We take the security of Trigger.dev seriously — for both our Cloud service and self-hosted deployments. This document explains how to report a vulnerability and what to expect from us.
Please do not report security vulnerabilities through public GitHub issues, pull requests, or our Discord.
Use one of these private channels instead:
- GitHub (preferred): Open a private report from the repository's Security tab — click "Report a vulnerability" (direct link).
- Email:
security-advisories@trigger.dev
Please include as much of the following as you can:
- A description of the vulnerability and its impact
- Steps to reproduce, ideally with a proof of concept
- Affected version(s) and component(s)
- Any suggested remediation
If you report by email, we will open a private GitHub Security Advisory to track the issue.

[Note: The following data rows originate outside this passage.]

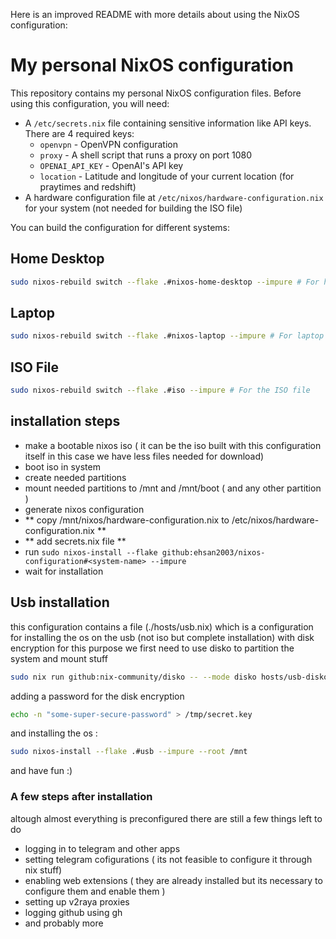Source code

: Here is an improved README with more details about using the NixOS configuration:

# My personal NixOS configuration

This repository contains my personal NixOS configuration files. Before using this configuration, you will need:

- A `/etc/secrets.nix` file containing sensitive information like API keys. There are 4 required keys:
  - `openvpn` - OpenVPN configuration
  - `proxy` - A shell script that runs a proxy on port 1080
  - `OPENAI_API_KEY` - OpenAI's API key
  - `location` - Latitude and longitude of your current location (for praytimes and redshift)
- A hardware configuration file at `/etc/nixos/hardware-configuration.nix` for your system (not needed for building the ISO file)

You can build the configuration for different systems:

## Home Desktop

```bash
sudo nixos-rebuild switch --flake .#nixos-home-desktop --impure # For home PC
```

## Laptop

```bash
sudo nixos-rebuild switch --flake .#nixos-laptop --impure # For laptop
```

## ISO File

```bash
sudo nixos-rebuild switch --flake .#iso --impure # For the ISO file
```

## installation steps

- make a bootable nixos iso ( it can be the iso built with this configuration itself in this case we have less files needed for download)
- boot iso in system
- create needed partitions
- mount needed partitions to /mnt and /mnt/boot ( and any other partition )
- generate nixos configuration
- ** copy /mnt/nixos/hardware-configuration.nix to /etc/nixos/hardware-configuration.nix **
- ** add secrets.nix file **
- run `sudo nixos-install --flake github:ehsan2003/nixos-configuration#<system-name> --impure`
- wait for installation

## Usb installation

this configuration contains a file (./hosts/usb.nix) which is a configuration for installing the os on the usb (not iso but complete installation) with disk encryption
for this purpose we first need to use disko to partition the system and mount stuff

```sh
sudo nix run github:nix-community/disko -- --mode disko hosts/usb-disko.nix
```

adding a password for the disk encryption

```sh
echo -n "some-super-secure-password" > /tmp/secret.key
```

and installing the os :

```sh
sudo nixos-install --flake .#usb --impure --root /mnt
```

and have fun :)

### A few steps after installation

altough almost everything is preconfigured there are still a few things left to do

- logging in to telegram and other apps
- setting telegram cofigurations ( its not feasible to configure it through nix stuff)
- enabling web extensions ( they are already installed but its necessary to configure them and enable them )
- setting up v2raya proxies
- logging github using gh
- and probably more
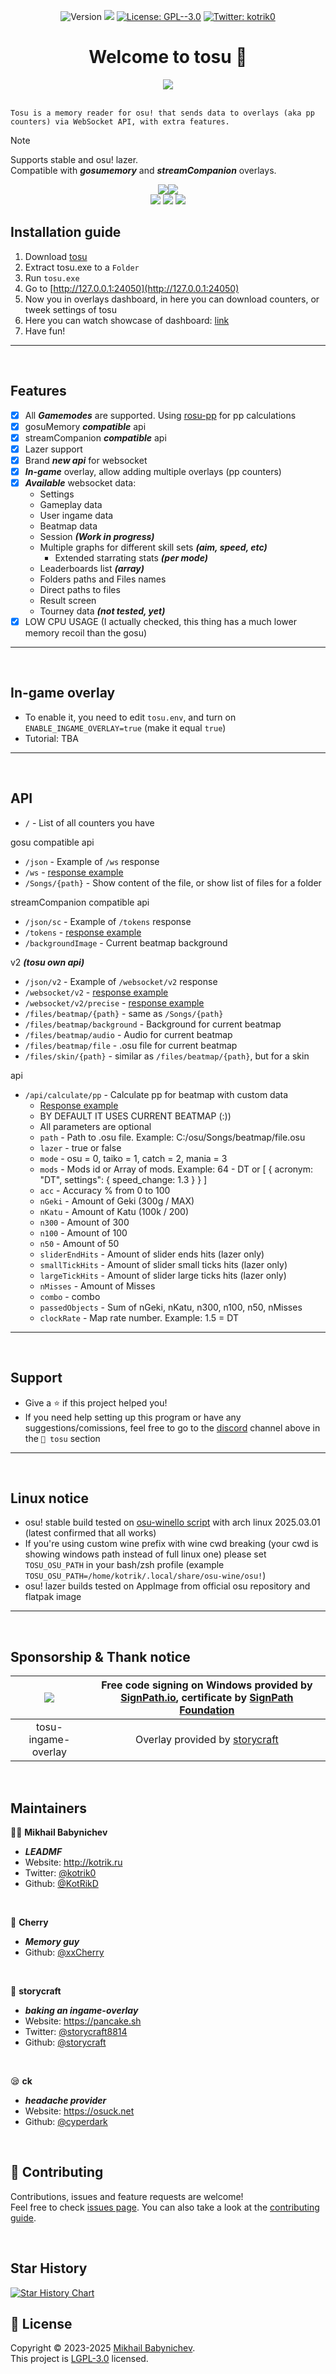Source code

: <p align="center">
  <img alt="Version" src="https://img.shields.io/github/release/tosuapp/tosu.svg?style=for-the-badge&color=%235686A2" />
  <img src="https://img.shields.io/badge/node-%3E%3D20.11.1-45915E.svg?style=for-the-badge&logo=node.js&logoColor=white" />
  <a href="https://github.com/tosuapp/tosu/blob/master/LICENSE" target="_blank"><img alt="License: GPL--3.0" src="https://img.shields.io/github/license/tosuapp/tosu?style=for-the-badge&color=%23A27456" /></a>
  <a href="https://twitter.com/kotrik0" target="_blank"><img alt="Twitter: kotrik0" src="https://img.shields.io/badge/kotrik0-1DA1F2?style=for-the-badge&logo=twitter&logoColor=white" /></a>
</p>


<h1 align="center">Welcome to tosu 👋</h1>
<div align="center">
<img src=".github/logo.png" />
</div>

<br>



```text
Tosu is a memory reader for osu! that sends data to overlays (aka pp counters) via WebSocket API, with extra features.
```
> [!NOTE]
> Supports stable and osu! lazer. <br> Compatible with _**gosumemory**_ and _**streamCompanion**_ overlays.


<div  align="center">
<a href="https://boosty.to/kotrik/donate"><img src=".github/button-boosty.png" /></a><a href="https://boosty.to/kotrik/donate"><img src=".github/button-gumroad.png" /></a><br>
<a href="https://github.com/tosuapp/tosu/releases/latest"><img src=".github/button-download.png" /></a>
<a href="https://discord.gg/WX7BTs8kwh"><img src=".github/button-discord.png" /></a>
<a href="https://github.com/tosuapp/counters/tree/master/counters"><img src=".github/button-counters.png" /></a>
</div>


Installation guide
---
1. Download [tosu](https://github.com/tosuapp/tosu/releases/latest)
2. Extract tosu.exe to a `Folder`
3. Run `tosu.exe`
4. Go to [http://127.0.0.1:24050](http://127.0.0.1:24050)
5. Now you in overlays dashboard, in here you can download counters, or tweek settings of tosu
6. Here you can watch showcase of dashboard: [link](https://youtu.be/3eW4TD_zwhM)
8. Have fun!
---

<br>

Features
---
- [x] All _**Gamemodes**_ are supported. Using [rosu-pp](https://github.com/MaxOhn/rosu-pp) for pp calculations
- [x] gosuMemory _**compatible**_ api
- [x] streamCompanion _**compatible**_ api
- [x] Lazer support
- [X] Brand _**new api**_ for websocket
- [x] _**In-game**_ overlay, allow adding multiple overlays (pp counters)
- [x] _**Available**_ websocket data:
  - Settings
  - Gameplay data
  - User ingame data
  - Beatmap data
  - Session _**(Work in progress)**_
  - Multiple graphs for different skill sets _**(aim, speed, etc)**_
    - Extended starrating stats _**(per mode)**_
  - Leaderboards list _**(array)**_
  - Folders paths and Files names
  - Direct paths to files
  - Result screen
  - Tourney data _**(not tested, yet)**_
- [X] LOW CPU USAGE (I actually checked, this thing has a much lower memory recoil than the gosu)
---

<br>

In-game overlay
---
- To enable it, you need to edit `tosu.env`, and turn on `ENABLE_INGAME_OVERLAY=true` (make it equal `true`)
- Tutorial: TBA
---


<br>

API
---
- `/` - List of all counters you have

gosu compatible api
- `/json` - Example of `/ws` response
- `/ws` - [response example](https://github.com/tosuapp/tosu/wiki/v1-websocket-api-response)
- `/Songs/{path}` - Show content of the file, or show list of files for a folder

streamCompanion compatible api
- `/json/sc` - Example of `/tokens` response
- `/tokens` - [response example](https://github.com/tosuapp/tosu/wiki/v1-websocket-api-response)
- `/backgroundImage` - Current beatmap background

v2 _**(tosu own api)**_
- `/json/v2` - Example of `/websocket/v2` response
- `/websocket/v2` - [response example](https://github.com/tosuapp/tosu/wiki/v2-websocket-api-response)
- `/websocket/v2/precise` - [response example](https://github.com/tosuapp/tosu/wiki/v2-precise-websocket-api-response)
- `/files/beatmap/{path}` - same as `/Songs/{path}`
- `/files/beatmap/background` - Background for current beatmap
- `/files/beatmap/audio` - Audio for current beatmap
- `/files/beatmap/file` - .osu file for current beatmap
- `/files/skin/{path}` - similar as `/files/beatmap/{path}`, but for a skin

api
- `/api/calculate/pp` - Calculate pp for beatmap with custom data
  - [Response example](https://github.com/tosuapp/tosu/wiki/api-calculate-pp-response-example)
  - BY DEFAULT IT USES CURRENT BEATMAP (:))
  - All parameters are optional
  - `path` - Path to .osu file. Example: C:/osu/Songs/beatmap/file.osu
  - `lazer` - true or false
  - `mode` - osu = 0, taiko = 1, catch = 2, mania = 3
  - `mods` - Mods id or Array of mods. Example: 64 - DT or [ { acronym: "DT", settings": { speed_change: 1.3 } } ]
  - `acc` - Accuracy % from 0 to 100
  - `nGeki` - Amount of Geki (300g / MAX)
  - `nKatu` - Amount of Katu (100k / 200)
  - `n300` - Amount of 300
  - `n100` - Amount of 100
  - `n50` - Amount of 50
  - `sliderEndHits` - Amount of slider ends hits (lazer only)
  - `smallTickHits` - Amount of slider small ticks hits (lazer only)
  - `largeTickHits` - Amount of slider large ticks hits (lazer only)
  - `nMisses` - Amount of Misses
  - `combo` - combo
  - `passedObjects` - Sum of nGeki, nKatu, n300, n100, n50, nMisses
  - `clockRate` - Map rate number. Example: 1.5 = DT
---


<br />

Support
---
- Give a ⭐️ if this project helped you!
- If you need help setting up this program or have any suggestions/comissions, feel free to go to the [discord](https://discord.gg/WX7BTs8kwh) channel above in the `🔵 tosu` section
---

<br/>

Linux notice
---
- osu! stable build tested on [osu-winello script](https://github.com/NelloKudo/osu-winello/tree/main) with arch linux 2025.03.01 (latest confirmed that all works)
- If you're using custom wine prefix with wine cwd breaking (your cwd is showing windows path instead of full linux one) please set `TOSU_OSU_PATH` in your bash/zsh profile (example `TOSU_OSU_PATH=/home/kotrik/.local/share/osu-wine/osu!`)
- osu! lazer builds tested on AppImage from official osu repository and flatpak image
---

<br/>

Sponsorship & Thank notice
---
| [![](./.github/sponsors/signpath.png)](https://signpath.io/) | Free code signing on Windows provided by [SignPath.io](https://signpath.io/), certificate by [SignPath Foundation](https://signpath.org/) |
| :----------------------------------------------------------------------------------------------------------------------------: | :--------------------------------------------------------------------------------------: |
| tosu-ingame-overlay | Overlay provided by [storycraft](https://github.com/storycraft) |

<br />

## Maintainers

🐱‍👓 **Mikhail Babynichev**
* _**LEADMF**_
* Website: http://kotrik.ru
* Twitter: [@kotrik0](https://twitter.com/kotrik0)
* Github: [@KotRikD](https://github.com/KotRikD)
<br>

🍒 **Cherry**
* _**Memory guy**_
* Github: [@xxCherry](https://github.com/xxCherry)
<br>

🍥 **storycraft**
* _**baking an ingame-overlay**_
* Website: https://pancake.sh
* Twitter: [@storycraft8814](https://twitter.com/storycraft8814)
* Github: [@storycraft](https://github.com/storycraft)
<br>

😪 **ck**
* _**headache provider**_
* Website: https://osuck.net
* Github: [@cyperdark](https://github.com/cyperdark)


<br />

## 🤝 Contributing

Contributions, issues and feature requests are welcome!<br />Feel free to check [issues page](https://github.com/tosuapp/tosu/issues). You can also take a look at the [contributing guide](https://github.com/tosuapp/tosu/blob/master/CONTRIBUTING.md).

<br />

## Star History

<a href="https://www.star-history.com/#tosuapp/tosu&Date">
 <picture>
   <source media="(prefers-color-scheme: dark)" srcset="https://api.star-history.com/svg?repos=tosuapp/tosu&type=Date&theme=dark" />
   <source media="(prefers-color-scheme: light)" srcset="https://api.star-history.com/svg?repos=tosuapp/tosu&type=Date" />
   <img alt="Star History Chart" src="https://api.star-history.com/svg?repos=tosuapp/tosu&type=Date" />
 </picture>
</a>

<br />

## 📝 License

Copyright © 2023-2025 [Mikhail Babynichev](https://github.com/KotRikD).<br />
This project is [LGPL-3.0](https://github.com/tosuapp/tosu/blob/master/LICENSE) licensed.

All reports — however they reach us — are tracked there.
| Stage | Target |
|---|---|
| Acknowledgement of your report | within 3 business days |
| Validation and severity assessment (CVSS 3.1) | within 1 week |
We assess severity using CVSS 3.1 and prioritise remediation accordingly:
| Severity (CVSS 3.1) | Target time to resolve |
|---|---|
| Critical (9.0–10.0) | 7 days |
| High (7.0–8.9) | 30 days |
| Medium (4.0–6.9) | 90 days |
| Low (0.1–3.9) | As needed |
These are best-effort targets, measured from the point we validate and accept a report — not guarantees. Real-world exploitability may lead us to escalate an issue beyond its base score.
We follow coordinated disclosure. Please give us a reasonable opportunity to investigate and ship a fix before any public disclosure. Our default disclosure window is 90 days from acceptance, though we aim to resolve issues sooner.
Once a fix is released we publish a GitHub Security Advisory (and request a CVE where applicable), and we credit reporters unless you ask to remain anonymous.
We patch the latest released version line only. Self-hosters should run the latest version-tagged release to receive security fixes. See the self-hosting documentation.